Je vous remercie de me donner l'occasion de vous présenter la vision d'EDF des questions qui viennent de m'être posées. Ce sont des sujets importants pour le groupe et, au-delà, pour l'économie française. Ils s'inscrivent dans un historique ancien puisque EDF est client d'Alstom depuis des décennies, pour l'ensemble de ses moyens de production, qu'ils soient thermiques, hydrauliques, nucléaires ou, demain, offshore.

Quelques chiffres permettent d'illustrer cette situation : en 2014, pour le périmètre couvrant la France, l'Italie et le Royaume-Uni – la France représentant la très grande majorité des commandes –, le groupe EDF a commandé environ 130 millions d'euros à GE et 600 millions d'euros à Alstom. En 2016, le groupe EDF a commandé environ 650 millions d'euros au groupe GE agrégé. Les chiffres de 2017 seront probablement du même ordre.
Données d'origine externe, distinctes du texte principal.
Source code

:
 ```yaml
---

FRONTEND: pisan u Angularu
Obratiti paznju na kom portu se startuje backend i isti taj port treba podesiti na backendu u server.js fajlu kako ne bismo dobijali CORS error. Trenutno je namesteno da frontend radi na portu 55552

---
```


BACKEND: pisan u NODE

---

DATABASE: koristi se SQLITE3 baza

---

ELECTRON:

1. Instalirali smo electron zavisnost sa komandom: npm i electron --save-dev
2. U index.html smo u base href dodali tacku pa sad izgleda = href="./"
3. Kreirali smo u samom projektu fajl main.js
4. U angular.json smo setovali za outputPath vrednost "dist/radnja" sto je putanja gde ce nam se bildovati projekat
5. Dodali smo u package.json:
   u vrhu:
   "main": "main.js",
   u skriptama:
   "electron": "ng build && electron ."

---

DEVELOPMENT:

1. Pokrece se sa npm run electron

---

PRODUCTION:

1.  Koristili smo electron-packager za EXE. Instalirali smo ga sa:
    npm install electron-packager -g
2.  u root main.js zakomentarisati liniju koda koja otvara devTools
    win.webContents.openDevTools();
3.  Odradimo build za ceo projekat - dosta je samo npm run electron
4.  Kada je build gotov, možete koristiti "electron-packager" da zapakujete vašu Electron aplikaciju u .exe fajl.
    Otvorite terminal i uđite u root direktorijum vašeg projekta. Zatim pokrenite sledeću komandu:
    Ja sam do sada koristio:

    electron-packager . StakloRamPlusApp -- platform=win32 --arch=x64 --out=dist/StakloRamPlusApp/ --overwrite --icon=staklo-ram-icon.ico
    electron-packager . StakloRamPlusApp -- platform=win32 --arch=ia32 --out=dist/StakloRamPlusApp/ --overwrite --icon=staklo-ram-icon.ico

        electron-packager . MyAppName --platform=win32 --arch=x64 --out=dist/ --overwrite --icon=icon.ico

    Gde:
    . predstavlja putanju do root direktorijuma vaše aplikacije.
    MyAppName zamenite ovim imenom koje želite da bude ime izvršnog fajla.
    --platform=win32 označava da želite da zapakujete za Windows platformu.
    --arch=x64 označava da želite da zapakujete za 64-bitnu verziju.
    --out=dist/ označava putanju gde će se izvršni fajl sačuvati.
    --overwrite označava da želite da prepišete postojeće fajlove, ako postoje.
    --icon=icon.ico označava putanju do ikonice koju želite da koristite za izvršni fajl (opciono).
À l'évidence, au regard des volumes concernés, l'acquisition de la branche énergie d'Alstom par GE revêtait pour EDF une grande importance. Je répondrai maintenant à vos questions sur les inquiétudes liées à cette opération, les mécanismes mis en place et les enjeux qui attendent EDF.

Dans le domaine nucléaire, il était important de garantir le maintien de nos capacités industrielles à un coût acceptable, et ce jusqu'à la fin de vie de chaque palier, de chaque famille de réacteurs. En effet, les conditions opérationnelles et de sûreté de nos tranches nucléaires devaient être garanties dans l'immédiat et pour l'ensemble des opérations du grand carénage – qui permettront l'allongement de la durée de vie du parc nucléaire français au-delà de quarante ans. Cela concerne notamment l'intégralité des groupes turbo-alternateurs, 60 % des pompes principales et le système de contrôle commande pour le palier 1 300 mégawatts (MW) – qui représente environ la moitié de la capacité de production du parc. De plus, le savoir-faire d'Alstom était – et reste – essentiel pour certaines interventions en cas d'incident d'exploitation. Nous avons, par le passé, bénéficié d'une bonne réactivité d'Alstom ; nous attendons la même réactivité de la part de GE.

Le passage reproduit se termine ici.